Un mélange parfois nocif : trains de voyageurs et trains de fret (photo presse Prorail)

Les transporteurs ont aussi leur avis sur une meilleure utilisation des capacités du réseau ferroviaire néerlandais. Selon Hans-Willem Vroon, directeur de l’association Railgood : « Nous constatons que le secteur des transports publics exerce des pressions sur le gouvernement pour qu’il investisse davantage dans les chemins de fer. Il y a beaucoup de lobbying, mais nous ne devrions pas exagérer. Il y a encore beaucoup d’efficacité à réaliser dans la manière de gérer les transports. » Les solutions proposées ne doivent pas nécessairement être technologiques. Ainsi, selon M. Vroon, il serait bon que la redevance d’utilisation des voies soit clairement et délibérément distinctes entre les heures de pointe et les heures creuses. « En cas de forte occupation, les transporteurs paieront 150 pour cent du tarif par kilomètre de train, 100 pour cent en circulation normale et 50 pour cent en heures creuses. La différenciation tarifaire peut assurer une meilleure utilisation de la voie. »

Ensuite, d’autres mesures comme l’allongement des trains à 740m sont envisagées. Mais il faut, selon Vroon, que l’Allemagne suive le même rythme, auquel cas cela n’aurait aucun sens. « Avec cela, huit à douze conteneurs peuvent être ajoutés à chaque trains. Cela équivaut de quatre à huit camions qui n’encombreront pas nos routes. Pour les expéditeurs, cela réduit considérablement les coûts de transport par tonne ou par conteneur. » ProRail a fait en sorte que DB Cargo effectue des tests avec cette longueur, mais selon Vroon, ce n’est pas assez rapide. « A Venlo (ndlr gare frontalière avec l’Allemagne), il y a trop peu de voies disponibles pour une longueur de 740 mètres, parfois même sur des longueurs de 640 mètres. C’est bien que des tests et une étude soient effectuées, mais quand cela devient-il concret? »

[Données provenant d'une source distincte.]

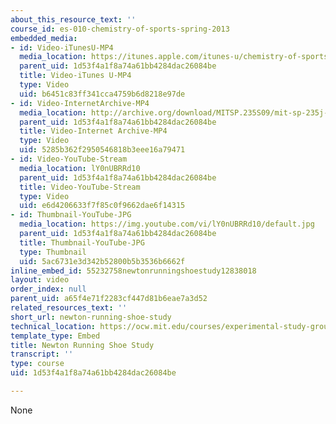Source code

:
 ```yaml
---
about_this_resource_text: ''
course_id: es-010-chemistry-of-sports-spring-2013
embedded_media:
- id: Video-iTunesU-MP4
  media_location: https://itunes.apple.com/itunes-u/chemistry-of-sports/id354869357?mt=10#ls=1
  parent_uid: 1d53f4a1f8a74a61bb4284dac26084be
  title: Video-iTunes U-MP4
  type: Video
  uid: b6451c83ff341cca4759b6d8218e97de
- id: Video-InternetArchive-MP4
  media_location: http://archive.org/download/MITSP.235S09/mit-sp-235j-s09_300k_pano.mp4
  parent_uid: 1d53f4a1f8a74a61bb4284dac26084be
  title: Video-Internet Archive-MP4
  type: Video
  uid: 5285b362f2950546818b3eee16a79471
- id: Video-YouTube-Stream
  media_location: lY0nUBRRd10
  parent_uid: 1d53f4a1f8a74a61bb4284dac26084be
  title: Video-YouTube-Stream
  type: Video
  uid: e6d4206633f7f85c0f9662dae6f14315
- id: Thumbnail-YouTube-JPG
  media_location: https://img.youtube.com/vi/lY0nUBRRd10/default.jpg
  parent_uid: 1d53f4a1f8a74a61bb4284dac26084be
  title: Thumbnail-YouTube-JPG
  type: Thumbnail
  uid: 5ac6731e3d342b52800b5b3536b6662f
inline_embed_id: 55232758newtonrunningshoestudy12838018
layout: video
order_index: null
parent_uid: a65f4e71f2283cf447d81b6eae7a3d52
related_resources_text: ''
short_url: newton-running-shoe-study
technical_location: https://ocw.mit.edu/courses/experimental-study-group/es-010-chemistry-of-sports-spring-2013/related-resources/newton-running-shoe-study
template_type: Embed
title: Newton Running Shoe Study
transcript: ''
type: course
uid: 1d53f4a1f8a74a61bb4284dac26084be

---
```

None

Rotterdam, un trafic de conteneur très soutenu. Ici un des terminaux du port (photo NL)

La sortie médiatique de Prorail à la fin du mois d’août peut être interprétée comme un signal en provenance du pouvoir politique : plus de trains avec moins d’argent. Il faut donc trouver une panoplie de solutions pour arriver à absorber la croissance prévue, sans bétonner le pays. Cela montre aussi que si le chemin de fer est un élément clé du développement durable, cela ne se fera pas à n’importe quel prix. Prorail, tout comme le transporteur national NS, sont tributaires des politiques gouvernementales, comme partout en Europe. De grands projets tels que l’implantation de l’ERTMS ou le passage du 1500V DC au 3kV DC prennent beaucoup de temps.

Alors, pour soulager l’occupation des trains aux heures de pointe, c’est même l’association des voyageurs Rover qui propose une solution décapante : « Entre Rotterdam et La Haye (30km), est-il nécessaire de prendre un Intercity ? » ose Tim Boric. Selon lui, « d’autres moyens de transport tels que le métro, le bus, le tramway et le Randstad Rail peuvent absorber une partie du trafic dans les parties densément peuplées de la Randstad. La croissance nécessaire des transports publics ne doit pas se limiter à ProRail et NS, mais aussi aux moyens de transport des régions métropolitaines et les provinces. »

L’avenir du rail aux Pays-Bas se fera par un mix de solutions diversifiées, associant de la technologie mais surtout des nouvelles mesures d’exploitation.